Today a local conference for women titled “The active participation of women in building a modern civil state” was held in Aden; however the only subject worthy of making headlines (at least according to almasdaronline) was that Salem Basindouah, the Prime Minister, encouraged southern immigrants to return to Yemen. Like every other “women” event, an official recognizes and praises Yemeni women’s efforts in society and a general encouragement about further participation in the public sector is championed. These events have been taking place in Yemen for years now; workshops where a handful of selected females are chosen to participate. Unfortunately, the results always leads to yet another event about “women” while nothing solid is established on ground. This is not to critique any efforts made by Yemeni women. Forthrightly, they are hard working, as Yemen has the only interim government in the Middle East after the Arab Uprisings that selected three women as ministers.

Usually women are less likely to receive aid and are far less educated than men, but during the Yemeni revolution, women displayed their inner strength by standing shoulder to shoulder with their male counterparts in order to support the future of their nation. Overall, Yemenis are fed up of the deteriorating conditions in the country. We didn’t have to be the next Somalia or Afghanistan. But now, the situation is unstable and while the entire nation will suffer, women will bear most of the burden. In the South, AQAP is forcing women to cover according to their terms and disturbing reports are making it out of the city about gang rapes. The increase of female harassment and society’s negligence is not only upsetting but is foreshadowing of harder times to come. While many events recognize and analyze the many challenges facing women, the Yemeni feminist political agenda needs a tailored approach and an innovation of strategy.

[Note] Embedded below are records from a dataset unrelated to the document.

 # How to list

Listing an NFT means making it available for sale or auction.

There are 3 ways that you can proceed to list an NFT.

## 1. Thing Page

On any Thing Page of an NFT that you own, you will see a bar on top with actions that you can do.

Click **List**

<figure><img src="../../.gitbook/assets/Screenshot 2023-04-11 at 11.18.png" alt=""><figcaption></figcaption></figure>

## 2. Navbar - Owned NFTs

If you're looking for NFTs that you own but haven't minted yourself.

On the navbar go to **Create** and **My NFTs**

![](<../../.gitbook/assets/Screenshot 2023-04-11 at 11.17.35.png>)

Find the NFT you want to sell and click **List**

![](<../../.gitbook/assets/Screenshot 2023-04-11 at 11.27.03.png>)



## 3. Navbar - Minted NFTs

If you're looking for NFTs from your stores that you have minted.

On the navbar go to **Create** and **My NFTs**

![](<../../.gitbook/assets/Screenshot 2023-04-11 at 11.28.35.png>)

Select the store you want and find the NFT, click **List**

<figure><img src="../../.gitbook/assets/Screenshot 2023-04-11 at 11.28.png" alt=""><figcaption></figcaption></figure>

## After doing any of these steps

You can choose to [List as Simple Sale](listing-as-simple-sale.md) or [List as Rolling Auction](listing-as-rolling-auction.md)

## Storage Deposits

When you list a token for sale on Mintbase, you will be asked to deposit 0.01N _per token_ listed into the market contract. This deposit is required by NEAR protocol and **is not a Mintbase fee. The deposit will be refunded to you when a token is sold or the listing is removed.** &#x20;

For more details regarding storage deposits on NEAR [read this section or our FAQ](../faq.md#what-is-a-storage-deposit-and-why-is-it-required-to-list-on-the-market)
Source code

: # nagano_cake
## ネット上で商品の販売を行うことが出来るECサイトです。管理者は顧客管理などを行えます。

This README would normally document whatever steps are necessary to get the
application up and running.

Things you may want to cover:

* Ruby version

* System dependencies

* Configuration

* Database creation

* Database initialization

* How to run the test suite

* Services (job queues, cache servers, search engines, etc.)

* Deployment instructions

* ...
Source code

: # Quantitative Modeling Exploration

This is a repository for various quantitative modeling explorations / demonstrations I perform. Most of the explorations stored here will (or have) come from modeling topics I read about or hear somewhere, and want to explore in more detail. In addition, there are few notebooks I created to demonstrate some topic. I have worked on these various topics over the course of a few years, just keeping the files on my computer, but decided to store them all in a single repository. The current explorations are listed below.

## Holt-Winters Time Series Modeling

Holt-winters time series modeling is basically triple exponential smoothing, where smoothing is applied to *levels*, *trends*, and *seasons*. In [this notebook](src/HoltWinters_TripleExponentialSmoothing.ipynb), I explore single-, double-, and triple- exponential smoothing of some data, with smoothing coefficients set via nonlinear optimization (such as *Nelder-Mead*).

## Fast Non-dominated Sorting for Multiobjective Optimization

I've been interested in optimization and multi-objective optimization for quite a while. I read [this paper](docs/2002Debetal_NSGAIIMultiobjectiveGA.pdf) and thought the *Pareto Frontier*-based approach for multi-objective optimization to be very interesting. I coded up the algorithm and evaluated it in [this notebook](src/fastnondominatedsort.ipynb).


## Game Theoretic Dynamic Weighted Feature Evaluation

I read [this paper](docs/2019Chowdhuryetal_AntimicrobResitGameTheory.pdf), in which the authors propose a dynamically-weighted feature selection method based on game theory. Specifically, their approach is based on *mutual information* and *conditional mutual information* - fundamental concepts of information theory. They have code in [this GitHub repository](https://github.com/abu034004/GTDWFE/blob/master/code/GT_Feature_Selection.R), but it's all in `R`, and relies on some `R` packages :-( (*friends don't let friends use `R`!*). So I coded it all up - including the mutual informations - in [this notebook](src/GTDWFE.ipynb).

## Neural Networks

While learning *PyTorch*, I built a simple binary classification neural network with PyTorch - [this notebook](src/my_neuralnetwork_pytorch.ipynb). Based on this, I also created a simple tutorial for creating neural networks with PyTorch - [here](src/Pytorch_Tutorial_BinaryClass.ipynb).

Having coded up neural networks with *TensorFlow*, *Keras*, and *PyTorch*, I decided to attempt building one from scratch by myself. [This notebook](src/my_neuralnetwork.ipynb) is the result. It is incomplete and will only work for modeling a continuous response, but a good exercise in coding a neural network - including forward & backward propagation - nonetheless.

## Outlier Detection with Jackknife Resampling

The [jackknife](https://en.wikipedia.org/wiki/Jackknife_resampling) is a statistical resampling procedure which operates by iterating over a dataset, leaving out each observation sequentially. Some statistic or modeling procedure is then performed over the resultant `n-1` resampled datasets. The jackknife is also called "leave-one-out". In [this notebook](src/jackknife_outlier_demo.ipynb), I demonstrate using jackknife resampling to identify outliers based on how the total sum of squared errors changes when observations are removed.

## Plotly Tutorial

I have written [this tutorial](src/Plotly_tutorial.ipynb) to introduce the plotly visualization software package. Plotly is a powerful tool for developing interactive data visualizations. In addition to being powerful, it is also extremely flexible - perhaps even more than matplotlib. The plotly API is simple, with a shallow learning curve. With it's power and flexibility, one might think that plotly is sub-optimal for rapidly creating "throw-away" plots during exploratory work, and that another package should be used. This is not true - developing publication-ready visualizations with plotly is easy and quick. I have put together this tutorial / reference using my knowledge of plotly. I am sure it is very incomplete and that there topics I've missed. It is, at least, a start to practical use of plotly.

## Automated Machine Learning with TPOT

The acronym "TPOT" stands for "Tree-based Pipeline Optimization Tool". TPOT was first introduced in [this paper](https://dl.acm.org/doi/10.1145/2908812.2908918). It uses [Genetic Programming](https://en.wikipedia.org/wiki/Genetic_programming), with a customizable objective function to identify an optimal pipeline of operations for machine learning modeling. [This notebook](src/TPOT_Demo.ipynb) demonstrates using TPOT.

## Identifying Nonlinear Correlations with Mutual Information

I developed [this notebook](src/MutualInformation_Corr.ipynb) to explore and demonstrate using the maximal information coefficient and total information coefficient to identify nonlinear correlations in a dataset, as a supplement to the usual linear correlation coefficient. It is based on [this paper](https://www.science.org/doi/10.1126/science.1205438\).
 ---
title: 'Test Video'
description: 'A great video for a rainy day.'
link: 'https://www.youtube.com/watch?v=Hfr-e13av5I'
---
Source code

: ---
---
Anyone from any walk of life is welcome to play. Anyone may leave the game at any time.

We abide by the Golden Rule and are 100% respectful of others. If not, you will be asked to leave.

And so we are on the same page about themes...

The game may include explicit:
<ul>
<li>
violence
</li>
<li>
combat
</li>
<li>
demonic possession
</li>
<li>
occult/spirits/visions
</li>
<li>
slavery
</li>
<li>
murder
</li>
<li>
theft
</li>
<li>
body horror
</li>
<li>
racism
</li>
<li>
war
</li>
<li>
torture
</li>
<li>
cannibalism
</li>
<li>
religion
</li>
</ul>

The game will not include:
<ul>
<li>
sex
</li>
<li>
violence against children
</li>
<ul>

On Sunday, a group of female journalists and other activists raised a lawsuit against Al-Ahmar for libel and defamation which is punishable in Islam. During the uprisings, Hamid Al-Ahmar questioned the virtue of female demonstrators in an interview with The New York Times. In countries like Yemen, it is easy to use the female body against her and usually similar tactics are utilized by men to restrain female public participation. While these women put their trust in the Yemeni judicial system, it is more likely that this lawsuit will take a long time before their demands are realized as Al-Ahmar denies these charges. These women are attempting to defend their pride and their good names but in the bigger scheme of things, Yemeni women do not need a lawsuit against an individual man. Yemeni feminists need to work collectively against more pressing issues like famine, political participation, female education or amending rights within the constitution. Thankfully, Yemen always has a great woman (individual), but now more than ever we need great women working together (as a unit). For instance, Foreign Policy magazine announced that Yemen has been ranked eighth on the recent failed state Index, something that many experts have been predicting for years. According to FP, “The new edition of the index draws on some 130,000 publicly available sources to analyze 177 countries and rate them on 12 indicators of pressure on the state during the year 2011 -- from refugee flows to poverty, public services to security threats. Taken together, a country's performance on this battery of indicators tells us how stable -- or unstable -- it is”. Thus, Yemeni women will face harder challenges, but their focus needs to shift. While the majority of the nation remains divided over political ideology and tribal alliances, women can be the only social group that functions as the glue that is capable of creating a unified vision within the community.